A study of asymmetrical mixed-valent Mo2–Mo2 complexes in the class III regime

Abstract

Three novel asymmetrical dimolybdenum dimers, [Mo₂(DAniF)₃]₂(μ-OOCCOS) (DAniF = N,N′-di(p-anisyl)formamidinate) ([OO–OS]), [Mo₂(DAniF)₃]₂(μ-S₂CCO₂) ([SS–OO]), and [Mo₂(DAniF)₃]₂(μ-SSCCOS) ([SS–OS]), have been synthesized and characterized by either single-crystal X-ray crystallography or ¹H NMR spectroscopy. The structural asymmetry for these compounds gives rise to a redox asymmetry, which enlarges the potential separation (ΔE_1/2) between the two [Mo₂] units. The mixed-valance (MV) species [OO–OS]⁺, [SS–OO]⁺ and [SS–OS]⁺, prepared by one-electron chemical oxidation of the neutral precursors, exhibit an intense and symmetrical intervalence charge transfer (IVCT) absorption band in the near-IR region, along with the high energy metal (δ) to ligand (π*) (ML) and ligand (π) to metal (δ) charge transfer (LMCT) absorptions.
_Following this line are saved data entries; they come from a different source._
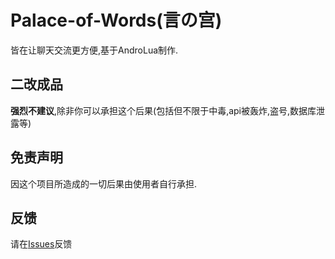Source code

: # Palace-of-Words(言の宫)
皆在让聊天交流更方便,基于AndroLua制作.
## 二改成品
**强烈不建议**,除非你可以承担这个后果(包括但不限于中毒,api被轰炸,盗号,数据库泄露等)
## 免责声明
因这个项目所造成的一切后果由使用者自行承担.
## 反馈
请在[Issues](https://github.com/HelloMitsuha/Palace-of-Words/issues)反馈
The LMCT band, which is absent in the neutral precursors, is reflective of the cationic [Mo₂]⁺ unit in the MV species; therefore, it is evidenced that in the MV complexes optical electron transfer from the electron donor to acceptor occurs, while the thermal process is energetically unfavorable. The C(1)–C(2) bonds (1.44–1.48 Å) that connect the two [Mo₂] units are significantly shorter than a C–C single bond, showing that the two Mo₂ centers are strongly coupled. For the series, TD-DFT calculations show that the molecular orbitals have an unsymmetrical charge density distribution over the two dimolybdenum sites. For each of the complex systems, the calculated orbital energy gaps, SOMO(δ − δ)–LUMO(bridging ligand π*), HOMO−8(bridging ligand π)–SOMO(δ − δ) and SOMO(δ − δ)–HOMO−1(δ + δ), are in good agreement with the observed MLCT, LMCT and IVCT absorption band energies, respectively. The consistency in energy between the IVCT band and the SOMO(δ − δ)–HOMO−1(δ + δ) gap permits assignment of the MV complexes to Class III in the Robin–Day scheme.